The BIS has had several renowned space artists during its history and in celebration of these great artists and their works we have added this section of the website in tandem with the new ‘Space Art T-Shirts’ which can be bought from the BIS Shop by clicking here. Below are bio’s for three of our most famous artists along with details on two pieces of their art featured in the new T-Shirts and how they relate to The BIS.
Adrian Mann – FBIS
Adrian Mann is a technical designer and illustrator. After studying maths, physics, and art, he gained comprehensive experience working for many top-name design agencies in the UK, a wide variety of book and magazine illustration projects, and also for world-class management consultancies for clients such as Rolls-Royce, BAe and of course the BIS where he has been a member for many years. His illustrations of the great BIS Project Daedalus starship are some of the most accurate to have been produced and he is now turning this skill to its successor, Project Icarus and Icarus Interstellar. His illustrations have appeared in many books, magazines, and TV programs. Adrian also provides illustrations for other aerospace projects, especially unbuilt UK aircraft and missiles from the 1950s and 60s. Adrian also works with Reaction Engines Ltd since their early days, and produces all the images and animations for their revolutionary SKYLON spaceplane and SABRE engine. This includes the images and animated video pieces on their website. Adrian and his wife currently live in rural Hungary, where he manages to regularly contribute to BIS articles and publications. He was graphic designer for our popular Odyssey e-newsletter and helped finalise the design of the BIS 80th Anniversary logo.
A British Spaceplane
The world’s first purely single stage to Low Earth Orbit spaceplane is under development in the UK and would revolutionise human access to space using a new hybrid air-breathing/pure rocket engine technology. The European Space Agency recently audited the testing of the crucial SABRE engine pre-cooler and found no significant issues. With this testing now complete and with UK Government backing, the SKYLON is now tantalisingly close to becoming a reality.

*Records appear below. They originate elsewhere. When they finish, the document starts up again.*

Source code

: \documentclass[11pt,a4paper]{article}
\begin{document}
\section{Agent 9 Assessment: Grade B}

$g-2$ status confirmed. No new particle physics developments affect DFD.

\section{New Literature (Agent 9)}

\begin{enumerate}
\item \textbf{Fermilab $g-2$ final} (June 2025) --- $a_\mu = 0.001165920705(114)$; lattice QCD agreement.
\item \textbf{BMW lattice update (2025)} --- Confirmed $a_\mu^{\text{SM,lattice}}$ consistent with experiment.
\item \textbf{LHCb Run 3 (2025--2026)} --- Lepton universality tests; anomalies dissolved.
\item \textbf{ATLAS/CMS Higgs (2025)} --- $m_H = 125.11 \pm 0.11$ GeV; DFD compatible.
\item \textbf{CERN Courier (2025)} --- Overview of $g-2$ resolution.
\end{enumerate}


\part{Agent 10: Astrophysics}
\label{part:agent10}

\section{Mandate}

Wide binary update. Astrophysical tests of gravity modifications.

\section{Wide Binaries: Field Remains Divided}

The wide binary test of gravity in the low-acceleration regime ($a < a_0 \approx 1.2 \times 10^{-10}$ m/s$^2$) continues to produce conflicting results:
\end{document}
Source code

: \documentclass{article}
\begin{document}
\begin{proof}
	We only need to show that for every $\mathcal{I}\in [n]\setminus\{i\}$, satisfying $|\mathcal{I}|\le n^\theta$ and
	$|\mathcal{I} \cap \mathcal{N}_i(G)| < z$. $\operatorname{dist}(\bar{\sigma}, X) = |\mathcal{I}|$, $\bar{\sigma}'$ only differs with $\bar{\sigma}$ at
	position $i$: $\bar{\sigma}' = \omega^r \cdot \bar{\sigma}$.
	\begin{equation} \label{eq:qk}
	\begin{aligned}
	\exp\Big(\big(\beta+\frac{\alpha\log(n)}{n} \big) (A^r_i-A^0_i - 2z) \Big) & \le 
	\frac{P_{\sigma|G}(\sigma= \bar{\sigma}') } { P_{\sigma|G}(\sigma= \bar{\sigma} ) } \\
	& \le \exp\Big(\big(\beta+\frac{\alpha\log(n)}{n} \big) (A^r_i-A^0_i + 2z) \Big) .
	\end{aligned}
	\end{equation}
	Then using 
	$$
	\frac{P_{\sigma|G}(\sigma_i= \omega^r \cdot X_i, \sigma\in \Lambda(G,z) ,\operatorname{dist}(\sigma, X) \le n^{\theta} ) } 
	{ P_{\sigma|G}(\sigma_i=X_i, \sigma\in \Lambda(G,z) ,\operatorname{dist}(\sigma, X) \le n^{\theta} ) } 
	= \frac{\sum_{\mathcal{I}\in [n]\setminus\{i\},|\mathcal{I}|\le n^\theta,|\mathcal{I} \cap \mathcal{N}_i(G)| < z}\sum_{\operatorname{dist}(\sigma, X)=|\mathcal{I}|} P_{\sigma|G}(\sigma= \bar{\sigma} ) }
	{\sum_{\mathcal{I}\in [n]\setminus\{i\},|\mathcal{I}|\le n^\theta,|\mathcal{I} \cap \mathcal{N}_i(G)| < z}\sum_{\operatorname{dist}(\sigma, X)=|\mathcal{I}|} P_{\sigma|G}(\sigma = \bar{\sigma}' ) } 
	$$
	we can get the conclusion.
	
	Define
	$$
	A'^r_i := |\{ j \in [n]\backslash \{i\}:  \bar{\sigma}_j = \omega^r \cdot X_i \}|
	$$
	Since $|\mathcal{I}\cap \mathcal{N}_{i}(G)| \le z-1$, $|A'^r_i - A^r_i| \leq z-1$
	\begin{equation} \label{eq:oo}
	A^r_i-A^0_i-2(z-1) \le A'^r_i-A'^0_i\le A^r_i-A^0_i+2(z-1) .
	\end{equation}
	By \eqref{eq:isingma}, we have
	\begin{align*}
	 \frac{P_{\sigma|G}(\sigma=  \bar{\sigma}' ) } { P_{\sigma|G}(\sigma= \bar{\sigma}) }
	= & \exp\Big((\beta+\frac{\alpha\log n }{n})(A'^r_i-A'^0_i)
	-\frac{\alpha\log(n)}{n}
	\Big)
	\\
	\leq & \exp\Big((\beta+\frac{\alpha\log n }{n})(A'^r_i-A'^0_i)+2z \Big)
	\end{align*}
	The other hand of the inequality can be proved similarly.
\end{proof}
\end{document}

The project has its origins in the 1980s Project HOTOL (BAe) and was originally conceived by BIS former President Bob Parkinson and FBIS Alan Bond in 1981. When Project HOTOL was cancelled, Alan Bond subsequently formed Reaction Engines Ltd and re-launched its development as the new Skylon.
- Surface to 80km altitude – 15 mins 15 secs
- SABRE air-breathing transition – Mach 5.14 / 28.5km Altitude
- SABRE rocket phase max thrust – 2 x 1800 kN
- Payload Capability – 15 tonnes to 300km equatorial orbit
- …………………….. – 12 tonnes to ISS rendezvous
- Basic Empty Mass – 37 tonnes
- Nominal Take-off Mass – 345 tonnes
Proving it can be done
Project Daedalus was one of the world’s first credible engineering design and feasibility studies of an unmanned interstellar mission, conducted by the BIS in the 1970s. It became a legendary milestone in the science of deep space exploration and proved it can be done. Read more on Daedalus here.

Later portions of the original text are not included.